Work task:
Print every record below exactly as it stands, but leave out the pictures.

** Listed entries follows **

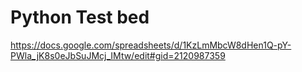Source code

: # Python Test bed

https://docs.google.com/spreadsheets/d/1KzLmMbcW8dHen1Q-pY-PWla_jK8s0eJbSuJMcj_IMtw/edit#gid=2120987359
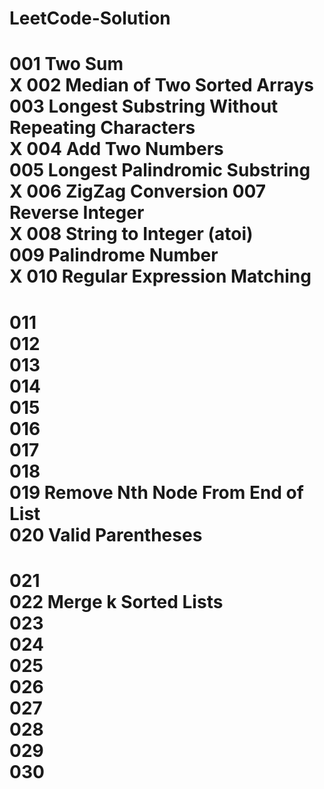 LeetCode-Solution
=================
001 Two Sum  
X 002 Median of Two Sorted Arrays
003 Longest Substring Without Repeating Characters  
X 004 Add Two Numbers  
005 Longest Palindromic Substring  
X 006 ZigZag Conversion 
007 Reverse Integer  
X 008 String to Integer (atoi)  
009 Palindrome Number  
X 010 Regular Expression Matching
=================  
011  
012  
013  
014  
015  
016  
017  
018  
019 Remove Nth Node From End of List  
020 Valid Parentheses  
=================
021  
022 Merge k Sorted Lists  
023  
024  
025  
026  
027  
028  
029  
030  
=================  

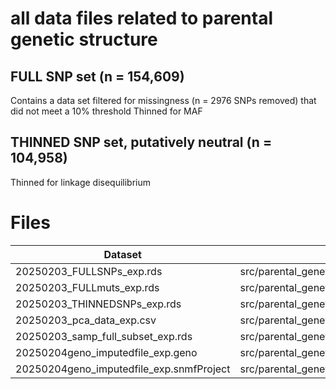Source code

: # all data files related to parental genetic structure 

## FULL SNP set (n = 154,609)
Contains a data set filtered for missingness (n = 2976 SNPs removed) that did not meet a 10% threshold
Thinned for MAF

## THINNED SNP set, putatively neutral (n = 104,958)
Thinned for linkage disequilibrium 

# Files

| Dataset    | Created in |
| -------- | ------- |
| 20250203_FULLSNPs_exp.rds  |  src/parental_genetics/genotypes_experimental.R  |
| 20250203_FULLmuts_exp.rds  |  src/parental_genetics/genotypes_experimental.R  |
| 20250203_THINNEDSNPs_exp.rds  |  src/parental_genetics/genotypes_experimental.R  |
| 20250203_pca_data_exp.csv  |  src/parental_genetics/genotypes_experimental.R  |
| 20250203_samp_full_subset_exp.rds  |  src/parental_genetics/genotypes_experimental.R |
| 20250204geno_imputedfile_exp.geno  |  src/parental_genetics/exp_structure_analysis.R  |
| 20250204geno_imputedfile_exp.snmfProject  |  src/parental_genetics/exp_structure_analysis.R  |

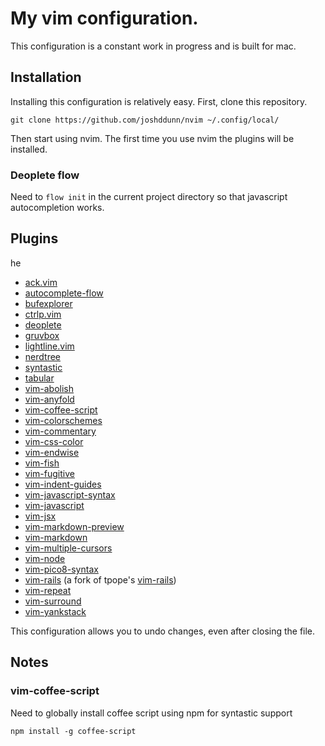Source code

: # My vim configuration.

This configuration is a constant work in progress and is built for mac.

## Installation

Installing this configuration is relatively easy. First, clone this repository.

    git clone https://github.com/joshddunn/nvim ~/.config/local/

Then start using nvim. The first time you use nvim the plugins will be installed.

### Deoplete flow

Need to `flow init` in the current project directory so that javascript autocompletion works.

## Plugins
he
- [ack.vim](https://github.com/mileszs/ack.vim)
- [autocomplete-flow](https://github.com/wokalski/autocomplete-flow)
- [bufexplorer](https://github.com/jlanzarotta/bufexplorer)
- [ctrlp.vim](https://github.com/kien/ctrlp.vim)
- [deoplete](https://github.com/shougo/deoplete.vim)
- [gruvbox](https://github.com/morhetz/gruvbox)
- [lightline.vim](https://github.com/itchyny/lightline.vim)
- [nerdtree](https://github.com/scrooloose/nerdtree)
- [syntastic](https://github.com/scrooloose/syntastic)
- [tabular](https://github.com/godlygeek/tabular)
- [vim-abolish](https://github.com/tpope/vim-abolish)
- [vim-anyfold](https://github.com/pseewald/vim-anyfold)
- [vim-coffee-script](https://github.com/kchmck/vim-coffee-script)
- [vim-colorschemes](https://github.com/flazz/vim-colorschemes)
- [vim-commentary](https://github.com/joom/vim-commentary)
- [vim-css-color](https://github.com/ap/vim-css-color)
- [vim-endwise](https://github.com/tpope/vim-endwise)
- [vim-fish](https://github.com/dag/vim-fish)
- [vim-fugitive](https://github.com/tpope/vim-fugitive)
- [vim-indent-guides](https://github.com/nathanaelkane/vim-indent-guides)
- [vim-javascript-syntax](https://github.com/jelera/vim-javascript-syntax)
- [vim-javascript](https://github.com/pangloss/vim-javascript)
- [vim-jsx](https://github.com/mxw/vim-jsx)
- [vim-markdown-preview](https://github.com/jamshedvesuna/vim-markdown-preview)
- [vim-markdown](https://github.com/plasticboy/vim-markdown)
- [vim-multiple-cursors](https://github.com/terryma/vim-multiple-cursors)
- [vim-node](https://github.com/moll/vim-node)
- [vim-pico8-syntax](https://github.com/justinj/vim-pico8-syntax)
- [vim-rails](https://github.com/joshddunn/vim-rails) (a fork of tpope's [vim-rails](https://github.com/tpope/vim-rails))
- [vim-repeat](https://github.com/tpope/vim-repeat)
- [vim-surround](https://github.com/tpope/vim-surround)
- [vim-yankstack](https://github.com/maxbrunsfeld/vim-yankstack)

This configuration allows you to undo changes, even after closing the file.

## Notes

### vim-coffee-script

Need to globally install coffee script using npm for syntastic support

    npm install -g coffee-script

** End of Listed entries **

Exercise response:
Source code

: # Python Test bed

https://docs.google.com/spreadsheets/d/1KzLmMbcW8dHen1Q-pY-PWla_jK8s0eJbSuJMcj_IMtw/edit#gid=2120987359
 LeetCode-Solution
=================
001 Two Sum  
X 002 Median of Two Sorted Arrays
003 Longest Substring Without Repeating Characters  
X 004 Add Two Numbers  
005 Longest Palindromic Substring  
X 006 ZigZag Conversion 
007 Reverse Integer  
X 008 String to Integer (atoi)  
009 Palindrome Number  
X 010 Regular Expression Matching
=================  
011  
012  
013  
014  
015  
016  
017  
018  
019 Remove Nth Node From End of List  
020 Valid Parentheses  
=================
021  
022 Merge k Sorted Lists  
023  
024  
025  
026  
027  
028  
029  
030  
=================  

Source code

: # all data files related to parental genetic structure 

## FULL SNP set (n = 154,609)
Contains a data set filtered for missingness (n = 2976 SNPs removed) that did not meet a 10% threshold
Thinned for MAF

## THINNED SNP set, putatively neutral (n = 104,958)
Thinned for linkage disequilibrium 

# Files

| Dataset    | Created in |
| -------- | ------- |
| 20250203_FULLSNPs_exp.rds  |  src/parental_genetics/genotypes_experimental.R  |
| 20250203_FULLmuts_exp.rds  |  src/parental_genetics/genotypes_experimental.R  |
| 20250203_THINNEDSNPs_exp.rds  |  src/parental_genetics/genotypes_experimental.R  |
| 20250203_pca_data_exp.csv  |  src/parental_genetics/genotypes_experimental.R  |
| 20250203_samp_full_subset_exp.rds  |  src/parental_genetics/genotypes_experimental.R |
| 20250204geno_imputedfile_exp.geno  |  src/parental_genetics/exp_structure_analysis.R  |
| 20250204geno_imputedfile_exp.snmfProject  |  src/parental_genetics/exp_structure_analysis.R  |

Source code

: # My vim configuration.

This configuration is a constant work in progress and is built for mac.

## Installation

Installing this configuration is relatively easy. First, clone this repository.

    git clone https://github.com/joshddunn/nvim ~/.config/local/

Then start using nvim. The first time you use nvim the plugins will be installed.

### Deoplete flow

Need to `flow init` in the current project directory so that javascript autocompletion works.

## Plugins
he
- [ack.vim](https://github.com/mileszs/ack.vim)
- [autocomplete-flow](https://github.com/wokalski/autocomplete-flow)
- [bufexplorer](https://github.com/jlanzarotta/bufexplorer)
- [ctrlp.vim](https://github.com/kien/ctrlp.vim)
- [deoplete](https://github.com/shougo/deoplete.vim)
- [gruvbox](https://github.com/morhetz/gruvbox)
- [lightline.vim](https://github.com/itchyny/lightline.vim)
- [nerdtree](https://github.com/scrooloose/nerdtree)
- [syntastic](https://github.com/scrooloose/syntastic)
- [tabular](https://github.com/godlygeek/tabular)
- [vim-abolish](https://github.com/tpope/vim-abolish)
- [vim-anyfold](https://github.com/pseewald/vim-anyfold)
- [vim-coffee-script](https://github.com/kchmck/vim-coffee-script)
- [vim-colorschemes](https://github.com/flazz/vim-colorschemes)
- [vim-commentary](https://github.com/joom/vim-commentary)
- [vim-css-color](https://github.com/ap/vim-css-color)
- [vim-endwise](https://github.com/tpope/vim-endwise)
- [vim-fish](https://github.com/dag/vim-fish)
- [vim-fugitive](https://github.com/tpope/vim-fugitive)
- [vim-indent-guides](https://github.com/nathanaelkane/vim-indent-guides)
- [vim-javascript-syntax](https://github.com/jelera/vim-javascript-syntax)
- [vim-javascript](https://github.com/pangloss/vim-javascript)
- [vim-jsx](https://github.com/mxw/vim-jsx)
- [vim-markdown-preview](https://github.com/jamshedvesuna/vim-markdown-preview)
- [vim-markdown](https://github.com/plasticboy/vim-markdown)
- [vim-multiple-cursors](https://github.com/terryma/vim-multiple-cursors)
- [vim-node](https://github.com/moll/vim-node)
- [vim-pico8-syntax](https://github.com/justinj/vim-pico8-syntax)
- [vim-rails](https://github.com/joshddunn/vim-rails) (a fork of tpope's [vim-rails](https://github.com/tpope/vim-rails))
- [vim-repeat](https://github.com/tpope/vim-repeat)
- [vim-surround](https://github.com/tpope/vim-surround)
- [vim-yankstack](https://github.com/maxbrunsfeld/vim-yankstack)

This configuration allows you to undo changes, even after closing the file.

## Notes

### vim-coffee-script

Need to globally install coffee script using npm for syntastic support

    npm install -g coffee-script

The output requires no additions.